While here I’ll have the good fortune of doing the odd gig and will participate in a lecture with Matthew Shipp. I’ll also be checking out the Sons d’hiver Festival which runs from mid-January through late February. This long-standing festival brings music to many of the outlying areas surrounding Paris, and Shipp, Marilyn Crispell, Joelle Leandre, Roy Campbell, Louis Sclavis and a host of others will participate.
Another superb adventure is a four-day celebration for Marge/Futura, the long standing independent Paris label which takes place at Paris’ Sunset Club featuring McPhee, Tchicai, Hal Singer, Bobby Few and Evan Parker.
Before leaving New York I caught two gigs at the Jazz Standard which centered around CD releases. The first was the return of Bunky Green and Rudresh Mahanthappa to the Jazz Standard to celebrate their new CD Apex on Pi Recordings. Again the group, which boasts newly appointed Mc Arthur winner Jason Moran, completely filled me up (not to mention the barbecue) and Green’s compressed solos never got tiring. The CD includes Jack DeJohnette as well as their regular drummer Damion Reid. The second, Michael Formanek led a quartet celebrating his new CD The Rub and the Square on ECM. Great performances were turned in by Tim Berne, Craig Taborn and Gerald Cleaver.
Speaking of Taborn, one of the most disappointing concerts of the year was the solo/duo concert of Taborn and Vijay Ayer at The Miller Theater. A real sleeper.
Rhys Chatham returned to the Apple in performance with videographer Angie Eng, who like Chatham now lives in Paris. They did two nights at the Kitchen where he was musical director back when the Kitchen was down in Soho. My favorites were Chatham’s extended trumpet work on Matador’s Spin and Eng’s live video on Bacchus in Vegas.
Later that week at the Abrons Art Center, Chatham, Karole Armitage and James Nares (a film maker who played with the Contortions) discussed their work and how, back in the 70’s, Punk strongly influenced them, quite evident in the Armitage/Chatham piece Drastic-Classicism, excerpted as was Watteau Duets for this performance. Confession; I went mainly to hear the talk and primarily to see my pals Talibam! who were the principal musicians. There was a lot said about the banding together of the arts back then and how low rents and no pressure allowed for more creativity with no thought of that now dirty word career (ha). It focused on the punk and No-Wave scenes of CBGB’s and Max’s and how Soho and the lower east side were Meccas except for the fact that in the lower east side one had to take one’s life into one’s own hands. They went on and on about how unsafe and dark everything was.
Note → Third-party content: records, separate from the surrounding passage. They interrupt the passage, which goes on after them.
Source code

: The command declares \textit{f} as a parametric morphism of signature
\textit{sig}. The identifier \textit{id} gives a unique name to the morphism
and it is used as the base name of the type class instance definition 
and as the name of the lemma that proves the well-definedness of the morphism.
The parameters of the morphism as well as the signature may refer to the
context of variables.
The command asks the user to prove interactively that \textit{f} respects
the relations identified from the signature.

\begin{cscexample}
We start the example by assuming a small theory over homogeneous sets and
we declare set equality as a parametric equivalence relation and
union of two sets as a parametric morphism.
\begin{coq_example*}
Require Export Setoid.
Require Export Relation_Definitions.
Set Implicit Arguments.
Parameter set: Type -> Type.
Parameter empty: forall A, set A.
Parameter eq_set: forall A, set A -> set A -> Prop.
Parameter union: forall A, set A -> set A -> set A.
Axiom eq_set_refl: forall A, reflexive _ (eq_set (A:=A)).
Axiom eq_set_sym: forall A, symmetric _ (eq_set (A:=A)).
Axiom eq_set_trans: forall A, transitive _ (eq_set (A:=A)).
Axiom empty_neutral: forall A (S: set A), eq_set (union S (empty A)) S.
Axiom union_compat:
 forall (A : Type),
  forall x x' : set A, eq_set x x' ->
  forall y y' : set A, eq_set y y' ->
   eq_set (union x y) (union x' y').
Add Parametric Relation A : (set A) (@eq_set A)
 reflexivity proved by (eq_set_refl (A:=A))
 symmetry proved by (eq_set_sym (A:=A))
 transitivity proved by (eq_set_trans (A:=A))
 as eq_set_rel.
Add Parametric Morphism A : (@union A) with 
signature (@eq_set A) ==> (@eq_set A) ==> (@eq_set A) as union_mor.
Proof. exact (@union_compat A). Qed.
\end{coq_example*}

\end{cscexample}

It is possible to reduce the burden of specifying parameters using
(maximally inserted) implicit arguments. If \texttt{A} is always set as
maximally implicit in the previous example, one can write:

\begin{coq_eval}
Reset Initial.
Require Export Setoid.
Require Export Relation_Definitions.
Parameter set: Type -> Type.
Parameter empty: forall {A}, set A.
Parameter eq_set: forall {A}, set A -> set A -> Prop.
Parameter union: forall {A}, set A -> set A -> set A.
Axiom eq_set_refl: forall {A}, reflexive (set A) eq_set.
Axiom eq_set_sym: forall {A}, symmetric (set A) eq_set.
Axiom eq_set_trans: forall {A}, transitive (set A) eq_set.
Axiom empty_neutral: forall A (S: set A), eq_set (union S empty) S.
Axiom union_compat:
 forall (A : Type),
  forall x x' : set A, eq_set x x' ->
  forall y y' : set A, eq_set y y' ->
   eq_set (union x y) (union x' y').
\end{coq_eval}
Frankly that period as with the recently revived Judson Church period which resuscitated some giants of that era for a concert at the church and which provided some startlingly revelatory moments for me such as 76-year-old Yvonne Rainer’s take on herself as an aging dancer, and includes an exhibit on view at the Fales Library, were two parts of downtown history that the wife and I slept through or were too busy going to Pollock retrospectives, Soho galleries or places like Niether/Nor Gallery and the Gas Station to check out free jazz gigs, always stepping over bodies and bypassing the junkies and clean needle swaps on 2nd Street.
I have to admit that it was pretty desolate back then and as Armitage pointed out, a car was set on fire almost every night. And though I disagree with Chatham’s statement that while on the subway one had to watch his back in fear that he might get cracked over the head with a bat by a crack-head I did know folks such as my dear departed friend and artist Buster Cleveland who was actually mugged one night walking down Houston Street and flautist Robert Dick who told me that he once had a crack-head point a gun in his face and that he always thought about “career” because he thought about feeding himself and that the two kind of went hand in hand. Ah such were the “glory days”.
Another reason Chatham was in town was to celebrate the release of last year’s 200 guitar piece The Crimson Grail on Nonesuch. Also look for Rhys in February. He’ll be back in New York for further adventures. And Armitage will do two weeks at the Joyce in April.
Other important recent events included Jazzwerkstatt Festival sponsored by the Goethe Institut which ran for four days at the end of November and included Perry Robinson, Gunther “Baby” Sommer, Rolf Kuhn and Ulrich Gumpert. Most of which took place at the Irondale Center in Brooklyn.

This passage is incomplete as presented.